Can somebody explain to me why the absolute value of a complex exponential is 1? (Or at least that's what my textbook says.)

For example:

$$|e^{-2i}|=1, i=\sqrt {-1}$$

Tags :

If it is purely complex then you have $e^{xi}=\cos(x)+i\sin(x)$ the absolute value($|a+bi|=\sqrt{a^2+b^2}$) is then equal to $\sqrt{\cos^2(x)+\sin^2(x)}=1$

ruler501
March 22, 2014 03:28 AM

Hint: $e^{-2j} = \cos(-2) + j \sin(-2)$ ...

DeepSea
March 22, 2014 03:29 AM

By Euler's formula, $e^{j\theta}=\cos(\theta)+j\sin(\theta)$, which is a point on the unit circle at an angle of $\theta$. Let $\theta = \frac{-2j}{j} = -2$, so $e^{-2j}$ is one of the points on the unit circle, which of course is one unit from the origin, so $\left|e^{-2j}\right| = 1$.

user3213784
March 22, 2014 03:32 AM

When we extend exponential function $f(x)=e^x$ to complex numbers so that the extension is differentiable, it is the only way to define $$f(x+iy)=e^x(\cos y+i\sin y)$$ I hop that it help your question.

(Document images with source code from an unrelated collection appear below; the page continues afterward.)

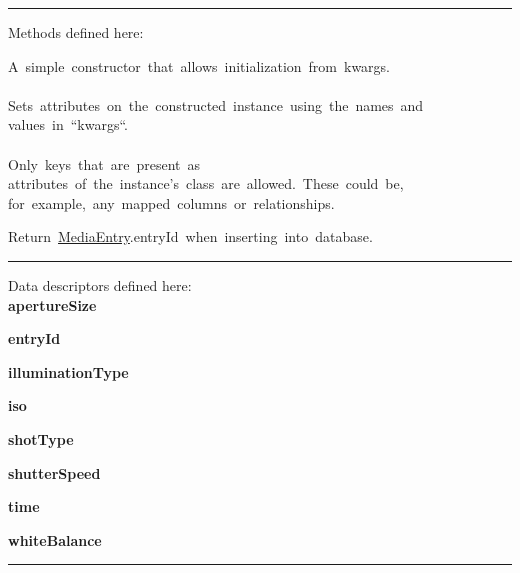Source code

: \begin{longtable}[]
\begin{minipage}[t]{\linewidth}
\begin{longtable}[]
\begin{minipage}[t]{\linewidth}
\begin{center}\rule{0.5\linewidth}{0.5pt}\end{center}

Methods defined here:\\

\begin{description}
\tightlist
\item[\protect\hypertarget{MediaEntry-__init__}{}{\textbf{\_\_init\_\_}}(self,
**kwargs)]
{A~simple~constructor~that~allows~initialization~from~kwargs.\\
\hspace*{0.333em}\\
Sets~attributes~on~the~constructed~instance~using~the~names~and\\
values~in~``kwargs``.\\
\hspace*{0.333em}\\
Only~keys~that~are~present~as\\
attributes~of~the~instance's~class~are~allowed.~These~could~be,\\
for~example,~any~mapped~columns~or~relationships.}
\end{description}

\begin{description}
\tightlist
\item[\protect\hypertarget{MediaEntry-__repr__}{}{\textbf{\_\_repr\_\_}}(self)]
{Return~\protect\hyperlink{MediaEntry}{MediaEntry}.entryId~when~inserting~into~database.}
\end{description}

\begin{center}\rule{0.5\linewidth}{0.5pt}\end{center}

Data descriptors defined here:\\

\textbf{apertureSize}

\textbf{entryId}

\textbf{illuminationType}

\textbf{iso}

\textbf{shotType}

\textbf{shutterSpeed}

\textbf{time}

\textbf{whiteBalance}

\begin{center}\rule{0.5\linewidth}{0.5pt}\end{center}


\end{minipage}
\end{longtable}
\end{minipage}
\end{longtable}
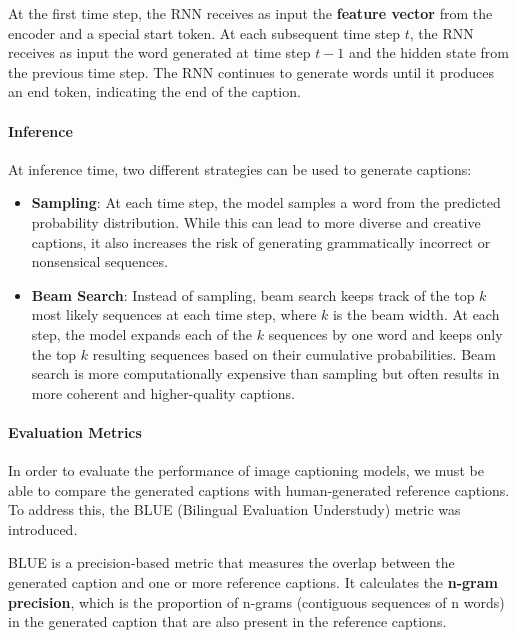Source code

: At the first time step, the RNN receives as input the \textbf{feature vector} from the encoder and a special start token.
At each subsequent time step $t$, the RNN receives as input the word generated at time step $t-1$ and the hidden state from the previous time step.
The RNN continues to generate words until it produces an end token, indicating the end of the caption.

\paragraph{Inference}
At inference time, two different strategies can be used to generate captions:
\begin{itemize}
    \item \textbf{Sampling}: At each time step, the model samples a word from the predicted probability distribution.
    While this can lead to more diverse and creative captions, it also increases the risk of generating grammatically incorrect or nonsensical sequences.
    \item \textbf{Beam Search}: Instead of sampling, beam search keeps track of the top $k$ most likely sequences at each time step, 
    where $k$ is the beam width. At each step, the model expands each of the $k$ sequences by one word and keeps only the top $k$ resulting sequences based on their cumulative probabilities.
    Beam search is more computationally expensive than sampling but often results in more coherent and higher-quality captions.
\end{itemize}

\paragraph{Evaluation Metrics}
In order to evaluate the performance of image captioning models, we must be able to compare the generated captions with
human-generated reference captions. To address this, the BLUE (Bilingual Evaluation Understudy) metric was introduced.

BLUE is a precision-based metric that measures the overlap between the generated caption and one or more reference captions.
It calculates the \textbf{n-gram precision}, which is the proportion of n-grams (contiguous sequences of n words)
in the generated caption that are also present in the reference captions.


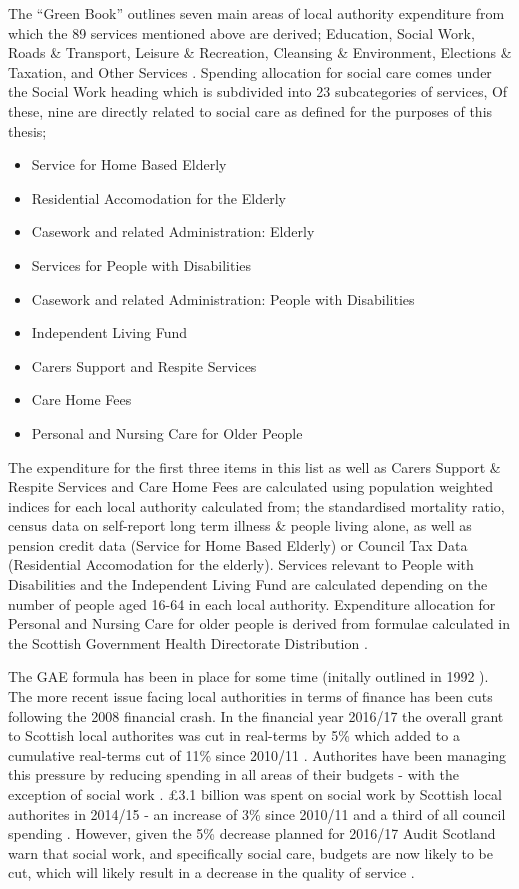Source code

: \documentclass[12pt,]{report}
\begin{document}
The ``Green Book'' outlines seven main areas of local authority
expenditure from which the 89 services mentioned above are derived;
Education, Social Work, Roads \& Transport, Leisure \& Recreation,
Cleansing \& Environment, Elections \& Taxation, and Other Services
\citep{RN450}. Spending allocation for social care comes under the
Social Work heading which is subdivided into 23 subcategories of
services, Of these, nine are directly related to social care as defined
for the purposes of this thesis;

\begin{itemize}[noitemsep]
\item Service for Home Based Elderly
\item Residential Accomodation for the Elderly
\item Casework and related Administration: Elderly
\item Services for People with Disabilities
\item Casework and related Administration: People with Disabilities
\item Independent Living Fund
\item Carers Support and Respite Services
\item Care Home Fees
\item Personal and Nursing Care for Older People
\end{itemize}

The expenditure for the first three items in this list as well as Carers
Support \& Respite Services and Care Home Fees are calculated using
population weighted indices for each local authority calculated from;
the standardised mortality ratio, census data on self-report long term
illness \& people living alone, as well as pension credit data (Service
for Home Based Elderly) or Council Tax Data (Residential Accomodation
for the elderly). Services relevant to People with Disabilities and the
Independent Living Fund are calculated depending on the number of people
aged 16-64 in each local authority. Expenditure allocation for Personal
and Nursing Care for older people is derived from formulae calculated in
the Scottish Government Health Directorate Distribution \citep{RN450}.

The GAE formula has been in place for some time (initally outlined in
1992 \citep{RN450}). The more recent issue facing local authorities in
terms of finance has been cuts following the 2008 financial crash. In
the financial year 2016/17 the overall grant to Scottish local
authorites was cut in real-terms by 5\% which added to a cumulative
real-terms cut of 11\% since 2010/11 \citep{RN447}. Authorites have been
managing this pressure by reducing spending in all areas of their
budgets - with the exception of social work \citep{RN447}. £3.1 billion
was spent on social work by Scottish local authorites in 2014/15 - an
increase of 3\% since 2010/11 and a third of all council spending
\citep{RN446}. However, given the 5\% decrease planned for 2016/17 Audit
Scotland \citeyearpar{RN447} warn that social work, and specifically
social care, budgets are now likely to be cut, which will likely result
in a decrease in the quality of service \citep{RN446}.
\end{document}
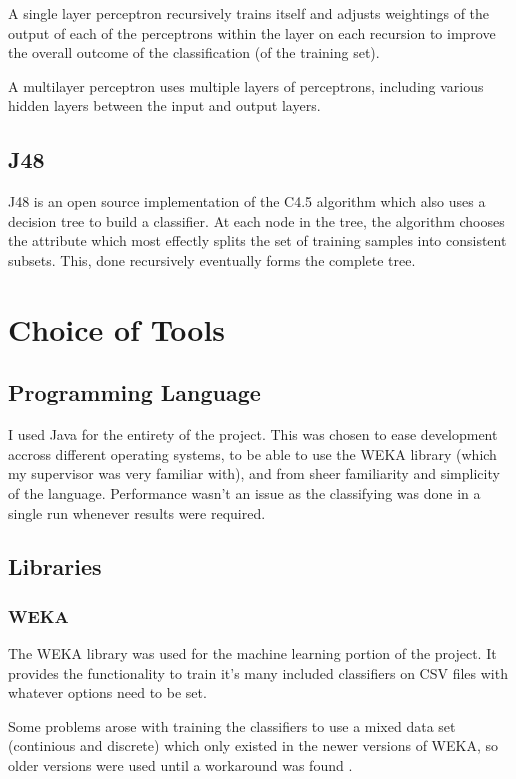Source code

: \documentclass[a4paper,12pt,twoside]{report}
\begin{document}
A single layer perceptron recursively trains itself and adjusts weightings of the output of each of the perceptrons within the layer on each recursion to improve the overall outcome of the classification (of the training set).

A multilayer perceptron uses multiple layers of perceptrons, including various hidden layers between the input and output layers.

\subsection{J48}
J48 is an open source implementation of the C4.5 algorithm which also uses a decision tree to build a classifier. At each node in the tree, the algorithm chooses the attribute which most effectly splits the set of training samples into consistent subsets. This, done recursively eventually forms the complete tree.


\section{Choice of Tools}
\subsection{Programming Language}
I used Java for the entirety of the project. This was chosen to ease development accross different operating systems, to be able to use the WEKA library (which my supervisor was very familiar with), and from sheer familiarity and simplicity of the language. 
Performance wasn't an issue as the classifying was done in a single run whenever results were required. 

\subsection{Libraries}
\subsubsection{WEKA}
The WEKA\cite{x} library was used for the machine learning portion of the project. It provides the functionality to train it's many included classifiers on CSV files with whatever options need to be set. 

Some problems arose with training the classifiers to use a mixed data set (continious and discrete) which only existed in the newer versions of WEKA, so older versions were used until a workaround was found .
\end{document}

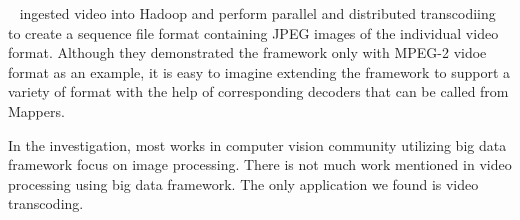 \citeauthor{2013_Pivotal}~\cite{2013_Pivotal} ingested video into Hadoop and
perform parallel and distributed transcodiing to create a sequence file format
containing JPEG images of the individual video format. Although they
demonstrated the framework only with MPEG-2 vidoe format as an example, it is
easy to imagine extending the framework to support a variety of format with the
help of corresponding decoders that can be called from Mappers. 

In the investigation, most works in computer vision community utilizing big data
framework focus on image processing. There is not much work mentioned in video
processing using big data framework. The only application we found is video
transcoding.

One should know that why the Euler formula comes.

Chung. J
March 22, 2014 03:33 AM

After +1 accepted answer, just an extension on the same...

\begin{align} \left\vert e^{\text{Re}\,+\,i\text{ Im}}\right\vert & = \lvert e^\text{Re}\cdot e^{i\text{ Im}} \rvert\\[2ex] &=\lvert e^{\text{Re}}\rvert\,\cdot \lvert e^{\,i\text{ Im}}\rvert\\[2ex] &= e^{\text{Re}} \end{align}

because $e^{ix} \in S^1,$ and hence, $\lvert e^{i\,\text{Im}}\rvert=1.$

June 08, 2017 12:44 PM

Definition of absolute value: $$\left|a+i\ b\right|=\sqrt{a^2+b^2}$$

Euler's Formula: $$e^{i\theta}=cos\ \theta + i\sin\ \theta$$

Trig Identity:

$$cos^{2} \theta + sin^{2} = 1$$

Steps: $$\left|e^{-i2}\right|$$ $$\theta=-2$$ $$\left|e^{i\theta}\right|=\sqrt{\cos^2\ \theta + \sin^2\ \theta}$$ $$\left|e^{i\theta}\right|=\sqrt1$$ $$\left|e^{i\theta}\right|=1$$ $$\left|e^{-i2}\right| = 1$$

Bill Moore
November 09, 2018 01:09 AM